Any help would be appriceated. Live in Southwest Ohio.

Jerry


----------



## Kevin (Jul 31, 2012)

Pignut Hickory.


----------



## Jerry (Jul 31, 2012)

THANKS!!!!!


----------



## Kevin (Jul 31, 2012)

Anytime. Good to see you posting.


----------



## woodtickgreg (Aug 1, 2012)

Should yield some pretty wood! I especially like the woods you just can't go buy at the lumber yard. Makes people question what is it?


----------



## Jerry (Aug 1, 2012)

Kevin said:


> Anytime. Good to see you posting.



Yea my son has had me busy playing with another toy.


----------



## Kevin (Aug 1, 2012)

Jerry said:


> Kevin said:
> 
> 
> > Anytime. Good to see you posting.
> ...




Cool! I'd be doing that too instead of cooped up in the house. 

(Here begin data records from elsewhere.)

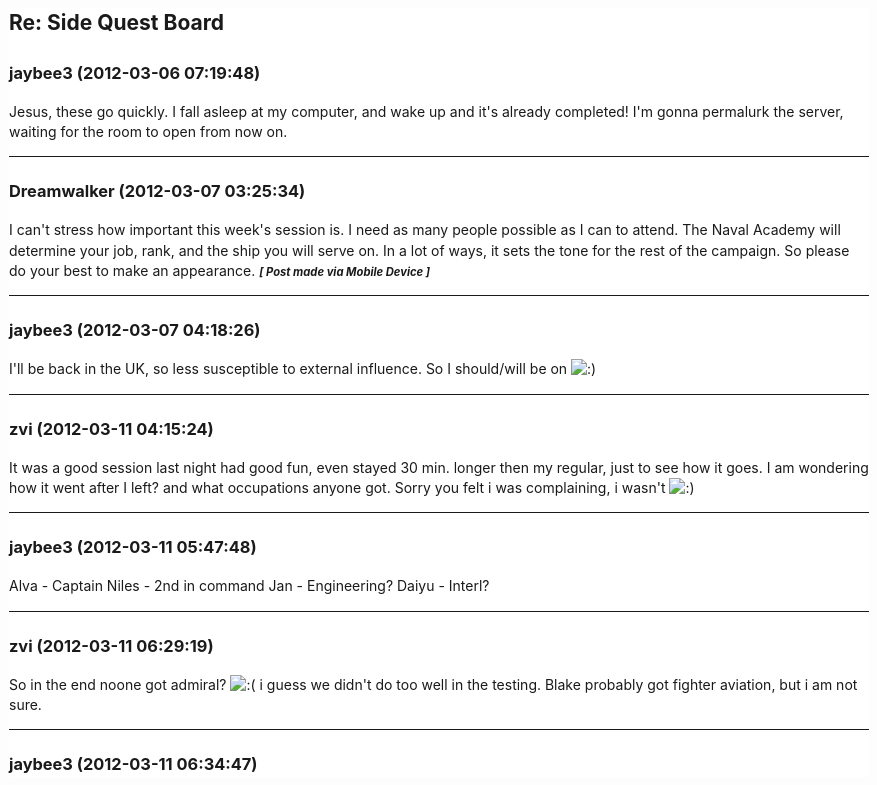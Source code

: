 
## Re: Side Quest Board

### **jaybee3** (2012-03-06 07:19:48)

Jesus, these go quickly. I fall asleep at my computer, and wake up and it's already completed! I'm gonna permalurk the server, waiting for the room to open from now on.

---

### **Dreamwalker** (2012-03-07 03:25:34)

I can't stress how important this week's session is. I need as many people possible as I can to attend. The Naval Academy will determine your job, rank, and the ship you will serve on. In a lot of ways, it sets the tone for the rest of the campaign.
So please do your best to make an appearance.
<span style="font-size: 0.80em;">***[ Post made via Mobile Device ]***</span>

---

### **jaybee3** (2012-03-07 04:18:26)

I'll be back in the UK, so less susceptible to external influence. So I should/will be on ![:)](https://i.ibb.co/8LPNcWCM/icon-e-smile.gif)

---

### **zvi** (2012-03-11 04:15:24)

It was a good session last night had good fun, even stayed 30 min. longer then my regular, just to see how it goes.
I am wondering how it went after I left? and what occupations anyone got.
Sorry you felt i was complaining, i wasn't ![:)](https://i.ibb.co/8LPNcWCM/icon-e-smile.gif)

---

### **jaybee3** (2012-03-11 05:47:48)

Alva - Captain
Niles - 2nd in command
Jan - Engineering?
Daiyu - Interl?

---

### **zvi** (2012-03-11 06:29:19)

So in the end noone got admiral? ![:(](https://i.ibb.co/FqwXZcmj/icon-e-sad.gif) i guess we didn't do too well in the testing.
Blake probably got fighter aviation, but i am not sure.

---

### **jaybee3** (2012-03-11 06:34:47)
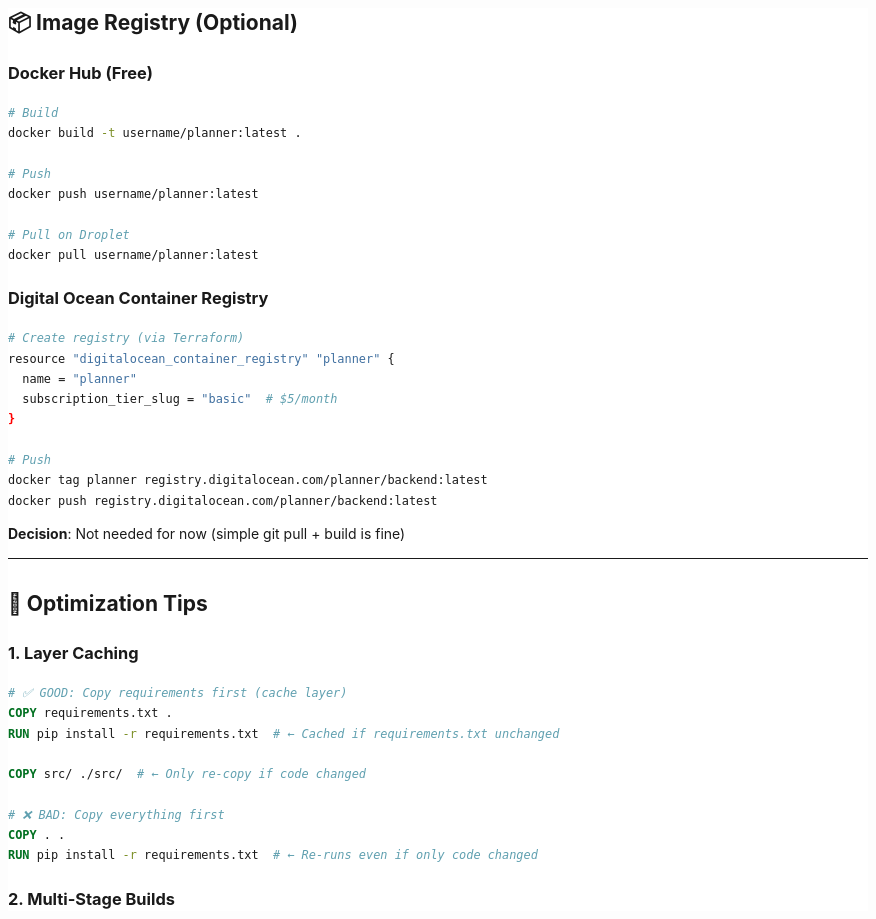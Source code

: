 
## 📦 Image Registry (Optional)

### Docker Hub (Free)

```bash
# Build
docker build -t username/planner:latest .

# Push
docker push username/planner:latest

# Pull on Droplet
docker pull username/planner:latest
```

### Digital Ocean Container Registry

```bash
# Create registry (via Terraform)
resource "digitalocean_container_registry" "planner" {
  name = "planner"
  subscription_tier_slug = "basic"  # $5/month
}

# Push
docker tag planner registry.digitalocean.com/planner/backend:latest
docker push registry.digitalocean.com/planner/backend:latest
```

**Decision**: Not needed for now (simple git pull + build is fine)

---

## 🎯 Optimization Tips

### 1. Layer Caching

```dockerfile
# ✅ GOOD: Copy requirements first (cache layer)
COPY requirements.txt .
RUN pip install -r requirements.txt  # ← Cached if requirements.txt unchanged

COPY src/ ./src/  # ← Only re-copy if code changed

# ❌ BAD: Copy everything first
COPY . .
RUN pip install -r requirements.txt  # ← Re-runs even if only code changed
```

### 2. Multi-Stage Builds
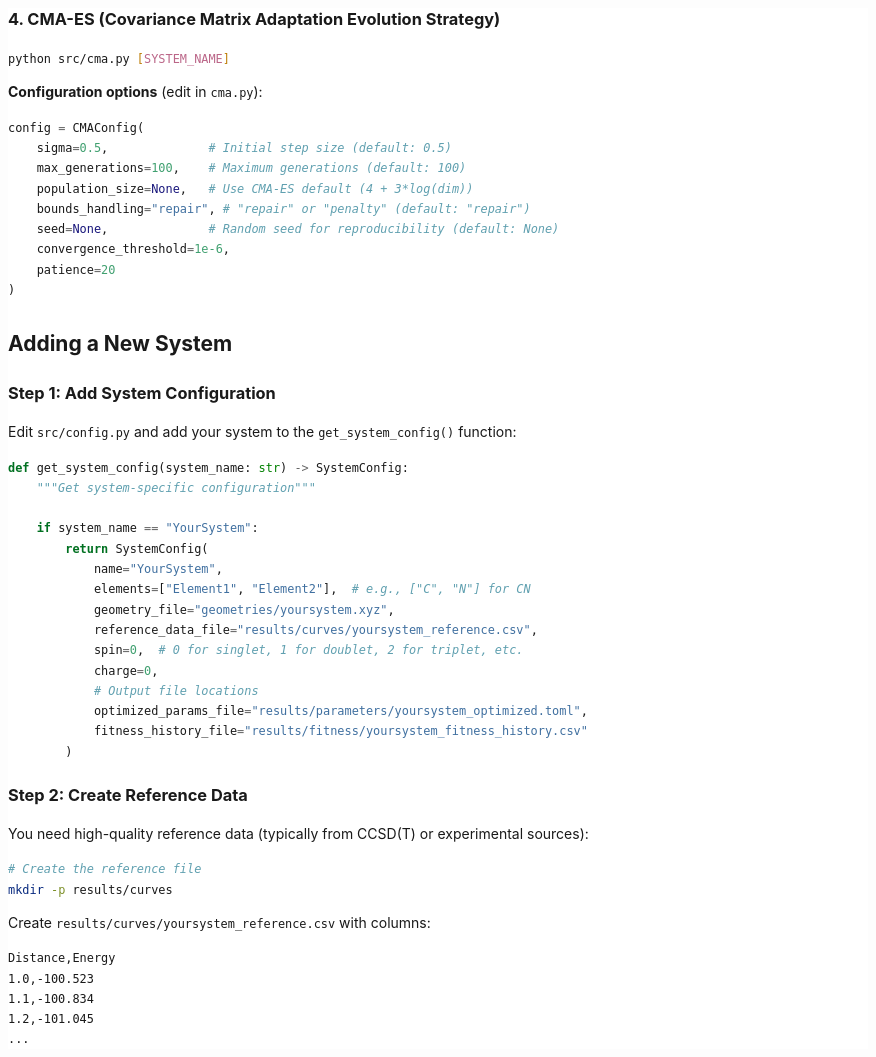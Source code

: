 ### 4. CMA-ES (Covariance Matrix Adaptation Evolution Strategy)
```bash
python src/cma.py [SYSTEM_NAME]
```

**Configuration options** (edit in `cma.py`):
```python
config = CMAConfig(
    sigma=0.5,              # Initial step size (default: 0.5)
    max_generations=100,    # Maximum generations (default: 100)
    population_size=None,   # Use CMA-ES default (4 + 3*log(dim))
    bounds_handling="repair", # "repair" or "penalty" (default: "repair")
    seed=None,              # Random seed for reproducibility (default: None)
    convergence_threshold=1e-6,
    patience=20
)
```

## Adding a New System

### Step 1: Add System Configuration

Edit `src/config.py` and add your system to the `get_system_config()` function:

```python
def get_system_config(system_name: str) -> SystemConfig:
    """Get system-specific configuration"""
    
    if system_name == "YourSystem":
        return SystemConfig(
            name="YourSystem",
            elements=["Element1", "Element2"],  # e.g., ["C", "N"] for CN
            geometry_file="geometries/yoursystem.xyz",
            reference_data_file="results/curves/yoursystem_reference.csv",
            spin=0,  # 0 for singlet, 1 for doublet, 2 for triplet, etc.
            charge=0,
            # Output file locations
            optimized_params_file="results/parameters/yoursystem_optimized.toml",
            fitness_history_file="results/fitness/yoursystem_fitness_history.csv"
        )
```

### Step 2: Create Reference Data

You need high-quality reference data (typically from CCSD(T) or experimental sources):

```bash
# Create the reference file
mkdir -p results/curves
```

Create `results/curves/yoursystem_reference.csv` with columns:
```csv
Distance,Energy
1.0,-100.523
1.1,-100.834
1.2,-101.045
...
```
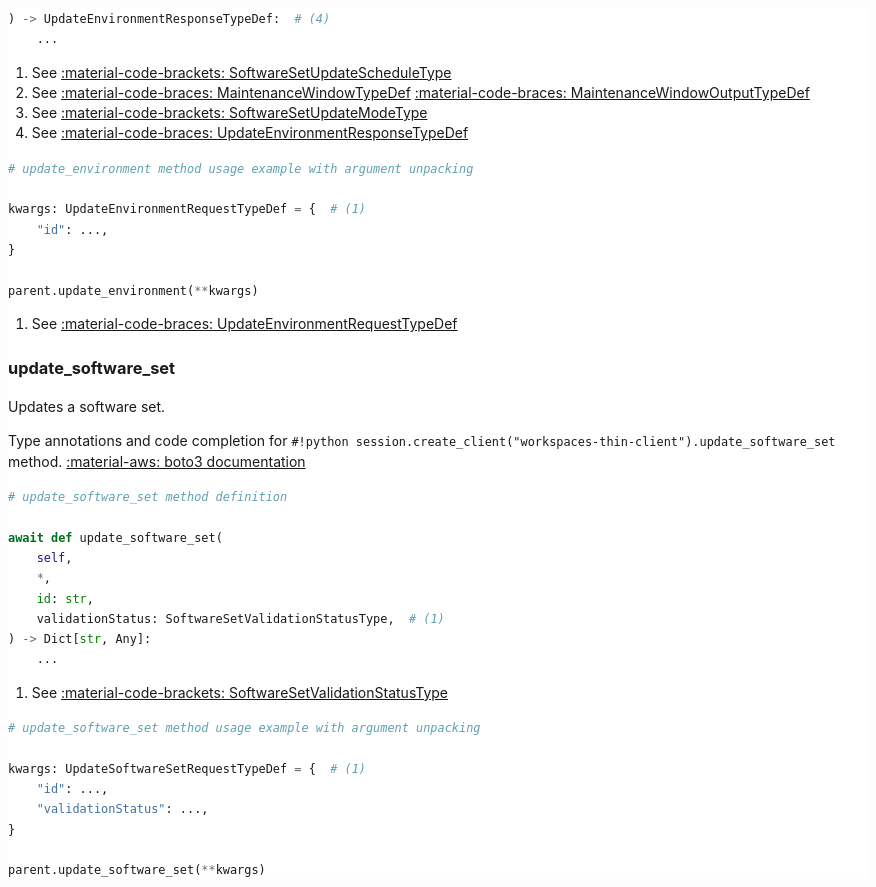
 ```python
) -> UpdateEnvironmentResponseTypeDef:  # (4)
    ...
```

1. See [:material-code-brackets: SoftwareSetUpdateScheduleType](./literals.md#softwaresetupdatescheduletype) 
2. See [:material-code-braces: MaintenanceWindowTypeDef](./type_defs.md#maintenancewindowtypedef) [:material-code-braces: MaintenanceWindowOutputTypeDef](./type_defs.md#maintenancewindowoutputtypedef) 
3. See [:material-code-brackets: SoftwareSetUpdateModeType](./literals.md#softwaresetupdatemodetype) 
4. See [:material-code-braces: UpdateEnvironmentResponseTypeDef](./type_defs.md#updateenvironmentresponsetypedef) 


```python
# update_environment method usage example with argument unpacking

kwargs: UpdateEnvironmentRequestTypeDef = {  # (1)
    "id": ...,
}

parent.update_environment(**kwargs)
```

1. See [:material-code-braces: UpdateEnvironmentRequestTypeDef](./type_defs.md#updateenvironmentrequesttypedef) 

### update\_software\_set

Updates a software set.

Type annotations and code completion for `#!python session.create_client("workspaces-thin-client").update_software_set` method.
[:material-aws: boto3 documentation](https://boto3.amazonaws.com/v1/documentation/api/latest/reference/services/workspaces-thin-client/client/update_software_set.html)

```python
# update_software_set method definition

await def update_software_set(
    self,
    *,
    id: str,
    validationStatus: SoftwareSetValidationStatusType,  # (1)
) -> Dict[str, Any]:
    ...
```

1. See [:material-code-brackets: SoftwareSetValidationStatusType](./literals.md#softwaresetvalidationstatustype) 


```python
# update_software_set method usage example with argument unpacking

kwargs: UpdateSoftwareSetRequestTypeDef = {  # (1)
    "id": ...,
    "validationStatus": ...,
}

parent.update_software_set(**kwargs)
```
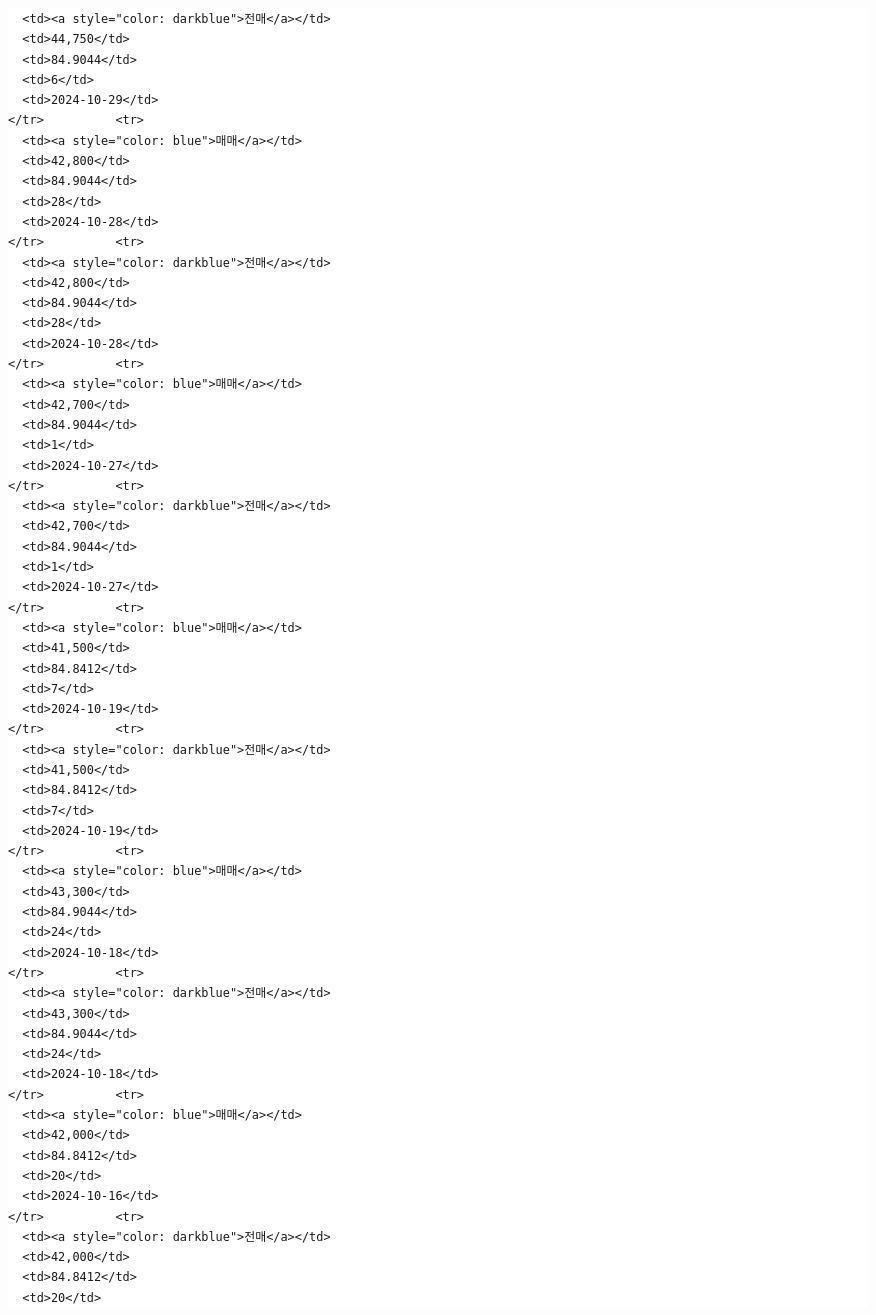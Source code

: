       <td><a style="color: darkblue">전매</a></td>
      <td>44,750</td>
      <td>84.9044</td>
      <td>6</td>
      <td>2024-10-29</td>
    </tr>          <tr>
      <td><a style="color: blue">매매</a></td>
      <td>42,800</td>
      <td>84.9044</td>
      <td>28</td>
      <td>2024-10-28</td>
    </tr>          <tr>
      <td><a style="color: darkblue">전매</a></td>
      <td>42,800</td>
      <td>84.9044</td>
      <td>28</td>
      <td>2024-10-28</td>
    </tr>          <tr>
      <td><a style="color: blue">매매</a></td>
      <td>42,700</td>
      <td>84.9044</td>
      <td>1</td>
      <td>2024-10-27</td>
    </tr>          <tr>
      <td><a style="color: darkblue">전매</a></td>
      <td>42,700</td>
      <td>84.9044</td>
      <td>1</td>
      <td>2024-10-27</td>
    </tr>          <tr>
      <td><a style="color: blue">매매</a></td>
      <td>41,500</td>
      <td>84.8412</td>
      <td>7</td>
      <td>2024-10-19</td>
    </tr>          <tr>
      <td><a style="color: darkblue">전매</a></td>
      <td>41,500</td>
      <td>84.8412</td>
      <td>7</td>
      <td>2024-10-19</td>
    </tr>          <tr>
      <td><a style="color: blue">매매</a></td>
      <td>43,300</td>
      <td>84.9044</td>
      <td>24</td>
      <td>2024-10-18</td>
    </tr>          <tr>
      <td><a style="color: darkblue">전매</a></td>
      <td>43,300</td>
      <td>84.9044</td>
      <td>24</td>
      <td>2024-10-18</td>
    </tr>          <tr>
      <td><a style="color: blue">매매</a></td>
      <td>42,000</td>
      <td>84.8412</td>
      <td>20</td>
      <td>2024-10-16</td>
    </tr>          <tr>
      <td><a style="color: darkblue">전매</a></td>
      <td>42,000</td>
      <td>84.8412</td>
      <td>20</td>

Do y'all ever make the Whitewright, Texas pull? They're affiliated with Outlaw. We make WW about every third year, but last year it was so long and drawn out - much more than years previous (gets worse every year) that we didn't even go this year. 

Love me some truck & tractor pullin though.


----------



## woodtickgreg (Aug 1, 2012)

Great big mechanical things makin lots of smoke and horse power, oh boy, I think I need a cold shower now!:rofl2:


----------



## Jerry (Aug 2, 2012)

Yep, My son and I are having a blast. We don't travel far (yet). Just local events at the moment. (100 mile radius).
Thanks for the nice comments and the help on the log ID. 

Jerry


----------